Welcome to the second installment of Dave’s story as he embarks on his OKR journey.

“I want to be able to manage all of these goals,” Mary told him. Dave did a quick search and within no time, he was able to select software that supported his needs. The nice part? The tool also supported the annual performance management AND they offered OKR training. “Isn’t that great?!,” Dave exclaimed, while showing the tool to Mary. The next day, with the approval of Mary, he purchased the OKR software tool. Based on his previous experience with performance management, he understands the importance of such a tool. It should not only help to keep track of people’s goals but also to maintain the transparency of OKRs (which he had learned was vital to the process).

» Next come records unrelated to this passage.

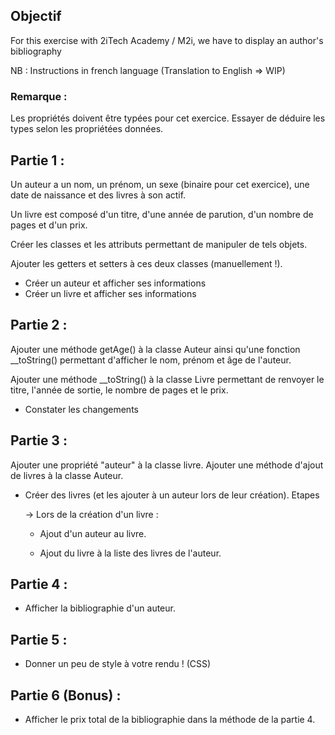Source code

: ## Objectif
For this exercise with 2iTech Academy / M2i, we have to display an author's bibliography 

NB : Instructions in french language (Translation to English => WIP)

### Remarque :

Les propriétés doivent être typées pour cet exercice.
Essayer de déduire les types selon les propriétées données.


## Partie 1 :
Un auteur a un nom, un prénom, un sexe (binaire pour cet exercice), une date de naissance et des livres à son actif.

Un livre est composé d'un titre, d'une année de parution, d'un nombre de pages et d'un prix.

Créer les classes et les attributs permettant de manipuler de tels objets.

Ajouter les getters et setters à ces deux classes (manuellement !).


- Créer un auteur et afficher ses informations 
- Créer un livre et afficher ses informations

## Partie 2 :

Ajouter une méthode getAge() à la classe Auteur ainsi qu'une fonction \_\_toString() permettant d'afficher le nom, prénom et âge de l'auteur.

Ajouter une méthode \_\_toString() à la classe Livre permettant de renvoyer le titre, l'année de sortie, le nombre de pages et le prix.

- Constater les changements

## Partie 3 :
Ajouter une propriété "auteur" à la classe livre.
Ajouter une méthode d'ajout de livres à la classe Auteur.

- Créer des livres (et les ajouter à un auteur lors de leur création).
Etapes

  -> Lors de la création d'un livre :

  - Ajout d'un auteur au livre.

  - Ajout du livre à la liste des livres de l'auteur.

## Partie 4 :

- Afficher la bibliographie d'un auteur.

## Partie 5 :

- Donner un peu de style à votre rendu ! (CSS)

## Partie 6 (Bonus) :

- Afficher le prix total de la bibliographie dans la méthode de la partie 4.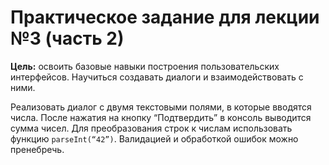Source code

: # Практическое задание для лекции №3 (часть 2)

**Цель:** освоить базовые навыки построения пользовательских интерфейсов. Научиться создавать диалоги и взаимодействовать с ними.

Реализовать диалог с двумя текстовыми полями, в которые вводятся числа. После нажатия на кнопку “Подтвердить” в консоль выводится сумма чисел. Для преобразования строк к числам использовать функцию `parseInt(“42”)`. Валидацией и обработкой ошибок можно пренебречь.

The lovely people working for the OKR software tool company suggested getting some employees “OKR certified” to smoothen the OKR process. He quickly found some volunteers. The marketing intern, the Agile coach (because they are the company-wide “facilitators”, right?) and an engineering manager. They were sent to a one-day OKR training and within a week, all three received their certificate of completion.

“We are ready to start implementing OKRs,” Dave said to Mary. “Next week is the week before the quarter starts. Let’s set the OKRs then.”

Setting OKRs

It’s the following Monday and Dave is really excited about launching OKRs. The CEO gathered all senior management and announced that “...from now on, everybody needs to create OKRs in order to boost employee engagement. Not only will OKRs improve our low employee engagement score, but it will also help with alignment and focus”. She looked at James, the CTO, who is always a bit reluctant to new company changes, and continued: “We have trained some of your colleagues in OKRs and they are now certified internal coaches. They will be helping everybody to set their OKRs.” With a stern tone, she wrapped up by saying: “And I expect each of you to deliver your OKRs before Friday.”

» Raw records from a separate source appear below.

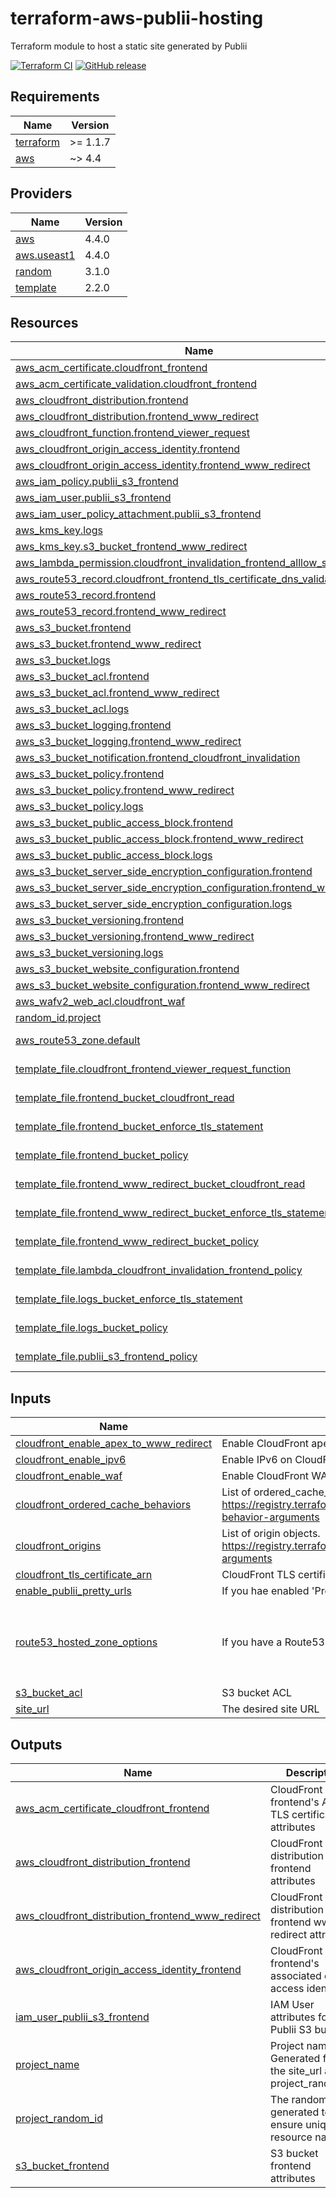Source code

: # terraform-aws-publii-hosting
Terraform module to host a static site generated by Publii

[![Terraform CI](https://github.com/chris-qa-org/terraform-aws-publii-hosting/actions/workflows/main.yml/badge.svg?branch=main)](https://github.com/chris-qa-org/terraform-aws-publii-hosting/actions/workflows/main.yml?branch=main)
[![GitHub release](https://img.shields.io/github/release/chris-qa-org/terraform-aws-publii-hosting.svg)](https://github.com/chris-qa-org/terraform-aws-publii-hosting/releases/)

<!-- BEGIN_TF_DOCS -->
## Requirements

| Name | Version |
|------|---------|
| <a name="requirement_terraform"></a> [terraform](#requirement\_terraform) | >= 1.1.7 |
| <a name="requirement_aws"></a> [aws](#requirement\_aws) | ~> 4.4 |

## Providers

| Name | Version |
|------|---------|
| <a name="provider_aws"></a> [aws](#provider\_aws) | 4.4.0 |
| <a name="provider_aws.useast1"></a> [aws.useast1](#provider\_aws.useast1) | 4.4.0 |
| <a name="provider_random"></a> [random](#provider\_random) | 3.1.0 |
| <a name="provider_template"></a> [template](#provider\_template) | 2.2.0 |

## Resources

| Name | Type |
|------|------|
| [aws_acm_certificate.cloudfront_frontend](https://registry.terraform.io/providers/hashicorp/aws/latest/docs/resources/acm_certificate) | resource |
| [aws_acm_certificate_validation.cloudfront_frontend](https://registry.terraform.io/providers/hashicorp/aws/latest/docs/resources/acm_certificate_validation) | resource |
| [aws_cloudfront_distribution.frontend](https://registry.terraform.io/providers/hashicorp/aws/latest/docs/resources/cloudfront_distribution) | resource |
| [aws_cloudfront_distribution.frontend_www_redirect](https://registry.terraform.io/providers/hashicorp/aws/latest/docs/resources/cloudfront_distribution) | resource |
| [aws_cloudfront_function.frontend_viewer_request](https://registry.terraform.io/providers/hashicorp/aws/latest/docs/resources/cloudfront_function) | resource |
| [aws_cloudfront_origin_access_identity.frontend](https://registry.terraform.io/providers/hashicorp/aws/latest/docs/resources/cloudfront_origin_access_identity) | resource |
| [aws_cloudfront_origin_access_identity.frontend_www_redirect](https://registry.terraform.io/providers/hashicorp/aws/latest/docs/resources/cloudfront_origin_access_identity) | resource |
| [aws_iam_policy.publii_s3_frontend](https://registry.terraform.io/providers/hashicorp/aws/latest/docs/resources/iam_policy) | resource |
| [aws_iam_user.publii_s3_frontend](https://registry.terraform.io/providers/hashicorp/aws/latest/docs/resources/iam_user) | resource |
| [aws_iam_user_policy_attachment.publii_s3_frontend](https://registry.terraform.io/providers/hashicorp/aws/latest/docs/resources/iam_user_policy_attachment) | resource |
| [aws_kms_key.logs](https://registry.terraform.io/providers/hashicorp/aws/latest/docs/resources/kms_key) | resource |
| [aws_kms_key.s3_bucket_frontend_www_redirect](https://registry.terraform.io/providers/hashicorp/aws/latest/docs/resources/kms_key) | resource |
| [aws_lambda_permission.cloudfront_invalidation_frontend_alllow_s3](https://registry.terraform.io/providers/hashicorp/aws/latest/docs/resources/lambda_permission) | resource |
| [aws_route53_record.cloudfront_frontend_tls_certificate_dns_validation](https://registry.terraform.io/providers/hashicorp/aws/latest/docs/resources/route53_record) | resource |
| [aws_route53_record.frontend](https://registry.terraform.io/providers/hashicorp/aws/latest/docs/resources/route53_record) | resource |
| [aws_route53_record.frontend_www_redirect](https://registry.terraform.io/providers/hashicorp/aws/latest/docs/resources/route53_record) | resource |
| [aws_s3_bucket.frontend](https://registry.terraform.io/providers/hashicorp/aws/latest/docs/resources/s3_bucket) | resource |
| [aws_s3_bucket.frontend_www_redirect](https://registry.terraform.io/providers/hashicorp/aws/latest/docs/resources/s3_bucket) | resource |
| [aws_s3_bucket.logs](https://registry.terraform.io/providers/hashicorp/aws/latest/docs/resources/s3_bucket) | resource |
| [aws_s3_bucket_acl.frontend](https://registry.terraform.io/providers/hashicorp/aws/latest/docs/resources/s3_bucket_acl) | resource |
| [aws_s3_bucket_acl.frontend_www_redirect](https://registry.terraform.io/providers/hashicorp/aws/latest/docs/resources/s3_bucket_acl) | resource |
| [aws_s3_bucket_acl.logs](https://registry.terraform.io/providers/hashicorp/aws/latest/docs/resources/s3_bucket_acl) | resource |
| [aws_s3_bucket_logging.frontend](https://registry.terraform.io/providers/hashicorp/aws/latest/docs/resources/s3_bucket_logging) | resource |
| [aws_s3_bucket_logging.frontend_www_redirect](https://registry.terraform.io/providers/hashicorp/aws/latest/docs/resources/s3_bucket_logging) | resource |
| [aws_s3_bucket_notification.frontend_cloudfront_invalidation](https://registry.terraform.io/providers/hashicorp/aws/latest/docs/resources/s3_bucket_notification) | resource |
| [aws_s3_bucket_policy.frontend](https://registry.terraform.io/providers/hashicorp/aws/latest/docs/resources/s3_bucket_policy) | resource |
| [aws_s3_bucket_policy.frontend_www_redirect](https://registry.terraform.io/providers/hashicorp/aws/latest/docs/resources/s3_bucket_policy) | resource |
| [aws_s3_bucket_policy.logs](https://registry.terraform.io/providers/hashicorp/aws/latest/docs/resources/s3_bucket_policy) | resource |
| [aws_s3_bucket_public_access_block.frontend](https://registry.terraform.io/providers/hashicorp/aws/latest/docs/resources/s3_bucket_public_access_block) | resource |
| [aws_s3_bucket_public_access_block.frontend_www_redirect](https://registry.terraform.io/providers/hashicorp/aws/latest/docs/resources/s3_bucket_public_access_block) | resource |
| [aws_s3_bucket_public_access_block.logs](https://registry.terraform.io/providers/hashicorp/aws/latest/docs/resources/s3_bucket_public_access_block) | resource |
| [aws_s3_bucket_server_side_encryption_configuration.frontend](https://registry.terraform.io/providers/hashicorp/aws/latest/docs/resources/s3_bucket_server_side_encryption_configuration) | resource |
| [aws_s3_bucket_server_side_encryption_configuration.frontend_www_redirect](https://registry.terraform.io/providers/hashicorp/aws/latest/docs/resources/s3_bucket_server_side_encryption_configuration) | resource |
| [aws_s3_bucket_server_side_encryption_configuration.logs](https://registry.terraform.io/providers/hashicorp/aws/latest/docs/resources/s3_bucket_server_side_encryption_configuration) | resource |
| [aws_s3_bucket_versioning.frontend](https://registry.terraform.io/providers/hashicorp/aws/latest/docs/resources/s3_bucket_versioning) | resource |
| [aws_s3_bucket_versioning.frontend_www_redirect](https://registry.terraform.io/providers/hashicorp/aws/latest/docs/resources/s3_bucket_versioning) | resource |
| [aws_s3_bucket_versioning.logs](https://registry.terraform.io/providers/hashicorp/aws/latest/docs/resources/s3_bucket_versioning) | resource |
| [aws_s3_bucket_website_configuration.frontend](https://registry.terraform.io/providers/hashicorp/aws/latest/docs/resources/s3_bucket_website_configuration) | resource |
| [aws_s3_bucket_website_configuration.frontend_www_redirect](https://registry.terraform.io/providers/hashicorp/aws/latest/docs/resources/s3_bucket_website_configuration) | resource |
| [aws_wafv2_web_acl.cloudfront_waf](https://registry.terraform.io/providers/hashicorp/aws/latest/docs/resources/wafv2_web_acl) | resource |
| [random_id.project](https://registry.terraform.io/providers/hashicorp/random/latest/docs/resources/id) | resource |
| [aws_route53_zone.default](https://registry.terraform.io/providers/hashicorp/aws/latest/docs/data-sources/route53_zone) | data source |
| [template_file.cloudfront_frontend_viewer_request_function](https://registry.terraform.io/providers/hashicorp/template/latest/docs/data-sources/file) | data source |
| [template_file.frontend_bucket_cloudfront_read](https://registry.terraform.io/providers/hashicorp/template/latest/docs/data-sources/file) | data source |
| [template_file.frontend_bucket_enforce_tls_statement](https://registry.terraform.io/providers/hashicorp/template/latest/docs/data-sources/file) | data source |
| [template_file.frontend_bucket_policy](https://registry.terraform.io/providers/hashicorp/template/latest/docs/data-sources/file) | data source |
| [template_file.frontend_www_redirect_bucket_cloudfront_read](https://registry.terraform.io/providers/hashicorp/template/latest/docs/data-sources/file) | data source |
| [template_file.frontend_www_redirect_bucket_enforce_tls_statement](https://registry.terraform.io/providers/hashicorp/template/latest/docs/data-sources/file) | data source |
| [template_file.frontend_www_redirect_bucket_policy](https://registry.terraform.io/providers/hashicorp/template/latest/docs/data-sources/file) | data source |
| [template_file.lambda_cloudfront_invalidation_frontend_policy](https://registry.terraform.io/providers/hashicorp/template/latest/docs/data-sources/file) | data source |
| [template_file.logs_bucket_enforce_tls_statement](https://registry.terraform.io/providers/hashicorp/template/latest/docs/data-sources/file) | data source |
| [template_file.logs_bucket_policy](https://registry.terraform.io/providers/hashicorp/template/latest/docs/data-sources/file) | data source |
| [template_file.publii_s3_frontend_policy](https://registry.terraform.io/providers/hashicorp/template/latest/docs/data-sources/file) | data source |

## Inputs

| Name | Description | Type | Default | Required |
|------|-------------|------|---------|:--------:|
| <a name="input_cloudfront_enable_apex_to_www_redirect"></a> [cloudfront\_enable\_apex\_to\_www\_redirect](#input\_cloudfront\_enable\_apex\_to\_www\_redirect) | Enable CloudFront apex to www redirect | `bool` | `true` | no |
| <a name="input_cloudfront_enable_ipv6"></a> [cloudfront\_enable\_ipv6](#input\_cloudfront\_enable\_ipv6) | Enable IPv6 on CloudFront | `bool` | `true` | no |
| <a name="input_cloudfront_enable_waf"></a> [cloudfront\_enable\_waf](#input\_cloudfront\_enable\_waf) | Enable CloudFront WAF | `bool` | `true` | no |
| <a name="input_cloudfront_ordered_cache_behaviors"></a> [cloudfront\_ordered\_cache\_behaviors](#input\_cloudfront\_ordered\_cache\_behaviors) | List of ordered\_cache\_behavior objects. https://registry.terraform.io/providers/hashicorp/aws/latest/docs/resources/cloudfront_distribution#cache-behavior-arguments | `any` | `[]` | no |
| <a name="input_cloudfront_origins"></a> [cloudfront\_origins](#input\_cloudfront\_origins) | List of origin objects. https://registry.terraform.io/providers/hashicorp/aws/latest/docs/resources/cloudfront_distribution#origin-arguments | `any` | `[]` | no |
| <a name="input_cloudfront_tls_certificate_arn"></a> [cloudfront\_tls\_certificate\_arn](#input\_cloudfront\_tls\_certificate\_arn) | CloudFront TLS certificate ARN (must be created in us-east-1 region) | `string` | `""` | no |
| <a name="input_enable_publii_pretty_urls"></a> [enable\_publii\_pretty\_urls](#input\_enable\_publii\_pretty\_urls) | If you hae enabled 'Pretty URLs' in Publii, set this to true | `bool` | `false` | no |
| <a name="input_route53_hosted_zone_options"></a> [route53\_hosted\_zone\_options](#input\_route53\_hosted\_zone\_options) | If you have a Route53 zone, the required DNS records can be created automatically. | <pre>object({<br>    id                                        = string<br>    create_certificate_dns_validation_records = bool<br>    create_site_url_dns_records               = bool<br>  })</pre> | <pre>{<br>  "create_certificate_dns_validation_records": false,<br>  "create_site_url_dns_records": false,<br>  "id": ""<br>}</pre> | no |
| <a name="input_s3_bucket_acl"></a> [s3\_bucket\_acl](#input\_s3\_bucket\_acl) | S3 bucket ACL | `string` | `"private"` | no |
| <a name="input_site_url"></a> [site\_url](#input\_site\_url) | The desired site URL | `string` | n/a | yes |

## Outputs

| Name | Description |
|------|-------------|
| <a name="output_aws_acm_certificate_cloudfront_frontend"></a> [aws\_acm\_certificate\_cloudfront\_frontend](#output\_aws\_acm\_certificate\_cloudfront\_frontend) | CloudFront frontend's ACM TLS certificate attributes |
| <a name="output_aws_cloudfront_distribution_frontend"></a> [aws\_cloudfront\_distribution\_frontend](#output\_aws\_cloudfront\_distribution\_frontend) | CloudFront distribution frontend attributes |
| <a name="output_aws_cloudfront_distribution_frontend_www_redirect"></a> [aws\_cloudfront\_distribution\_frontend\_www\_redirect](#output\_aws\_cloudfront\_distribution\_frontend\_www\_redirect) | CloudFront distribution frontend www redirect attributes |
| <a name="output_aws_cloudfront_origin_access_identity_frontend"></a> [aws\_cloudfront\_origin\_access\_identity\_frontend](#output\_aws\_cloudfront\_origin\_access\_identity\_frontend) | CloudFront frontend's associated origin access identity |
| <a name="output_iam_user_publii_s3_frontend"></a> [iam\_user\_publii\_s3\_frontend](#output\_iam\_user\_publii\_s3\_frontend) | IAM User attributes for Publii S3 bucket |
| <a name="output_project_name"></a> [project\_name](#output\_project\_name) | Project name. Generated from the site\_url and project\_random\_id |
| <a name="output_project_random_id"></a> [project\_random\_id](#output\_project\_random\_id) | The random ID generated to ensure unique resource names |
| <a name="output_s3_bucket_frontend"></a> [s3\_bucket\_frontend](#output\_s3\_bucket\_frontend) | S3 bucket frontend attributes |
<!-- END_TF_DOCS -->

And so it happened. Everybody in the company started to set OKRs. The executing team set OKRs first, then managers set their OKRs, then those same managers set OKRs for their departments: Marketing, Sales, IT, Customer Service, Operations, Engineering, R&D and UX. Then each team was asked to set OKRs, connecting to the department OKRs. And finally, every individual team member was asked to set OKRs themselves.

During the OKR setting process, people had figured out quite quickly that they could transform their current goals to fit the OKR template. So, the Sales teams changed their sales targets into OKRs, Marketing created OKRs for each campaign, Customer Service changed their “Time on the phone targets” to OKRs, Ops their “Uptime targets”, Software engineering their “roadmap items”, UX their retooling goals, and even HR re-wrote their “new hires targets” into OKRs. The leadership team did the same. Revenue, customer satisfaction and EBIT numbers got transformed into OKRs. Even each individual team member converted their personal development goals into OKRs, too!

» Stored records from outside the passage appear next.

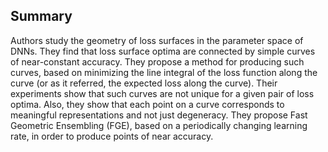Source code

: ## Summary

Authors study the geometry of loss surfaces in the parameter space of DNNs. They find that loss surface optima are connected by simple curves of near-constant accuracy. They propose a method for producing such curves, based on minimizing the line integral of the loss function along the curve (or as it referred, the expected loss along the curve). Their experiments show that such curves are not unique for a given pair of loss optima. Also, they show that each point on a curve corresponds to meaningful representations and not just degeneracy. They propose Fast Geometric Ensembling (FGE), based on a periodically changing learning rate, in order to produce points of near accuracy.
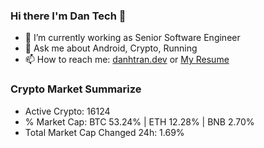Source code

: ### Hi there I'm Dan Tech 👋

- 🔭 I’m currently working as Senior Software Engineer
- 💬 Ask me about Android, Crypto, Running 
- 📫 How to reach me: <a href="https://danhtran.dev" target="_blank">danhtran.dev</a> or <a href="Dan-Resume.pdf" target="_blank">My Resume</a>

### Crypto Market Summarize
- Active Crypto: 16124
- % Market Cap: BTC 53.24% | ETH 12.28% | BNB 2.70%
- Total Market Cap Changed 24h: 1.69%
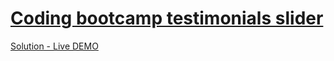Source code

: # [Coding bootcamp testimonials slider](https://www.frontendmentor.io/challenges/coding-bootcamp-testimonials-slider-4FNyLA8JL "coding-bootcamp-testimonials-slider challenge")

[Solution - Live DEMO](https://goofy-lamport-9ee094.netlify.app/ "coding-bootcamp-testimonials-slider solution")
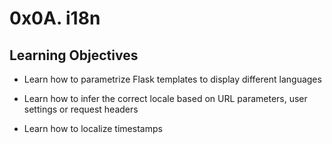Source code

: # 0x0A. i18n

## Learning Objectives

* Learn how to parametrize Flask templates to display different languages

* Learn how to infer the correct locale based on URL parameters, user settings or request headers

* Learn how to localize timestamps
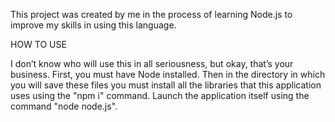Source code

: This project was created by me in the process of learning Node.js to improve my skills in using this language.

HOW TO USE

I don’t know who will use this in all seriousness, but okay, that’s your business.
First, you must have Node installed.
Then in the directory in which you will save these files you must install all the libraries that this application uses using the "npm i" command. Launch the application itself using the command "node node.js".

This resulted in five OKRs at the company level. Five OKRs per department and manager, three to five OKRs per team and the same for each individual. It was as if they were sprinkling some magical OKR fairy dust over all of their existing (and mundane) goals. Lucky for them, they had the OKR software tool to help them manage all of their OKRs.

Dave was in charge of coordinating the OKR rollout, but after one week it was already apparent that not everyone was happy with the changes. He heard complaints from multiple people, such as “OKRs simply don’t work here”, “We also have other work to do, we’re drowning!”, “We already do Scrum, so why do we even need OKRs?” Dave was able to placate them by replying: “I hear what you’re saying but we really need to improve employee engagement and therefore OKRs are necessary”. It is worth mentioning, not everybody was unsatisfied with the changes. Some were quite happy that their leaders took action based on the employee engagement survey result, so they gave the leadership room to try OKRs out and proceeded without too much resistance (something that isn’t always the case in other companies).

During the Quarter

After all the OKRs were set, people got to work. They continued working on the tasks they were assigned to. Developers continued working on the features they received from product owners. After all, the Objective was to “Deliver awesome UI to customers.” UX kept working on the designs for the UI and handed them over to the engineering teams. However, they couldn’t deliver as fast as usual because their OKR was about converting their existing UX designs into a new tool, which took up a lot of their time. Marketing couldn’t make any progress on their OKRs either. They couldn’t launch their new marketing campaign because they depended on engineering to deliver the new UI. At the same time the Engineering team finally received new UI designs from the UX team, the company welcomed a new “big whale” client. The Sales team was on a roll to move the needle of their KRs. This required at least five software teams to pay attention to delivering on this.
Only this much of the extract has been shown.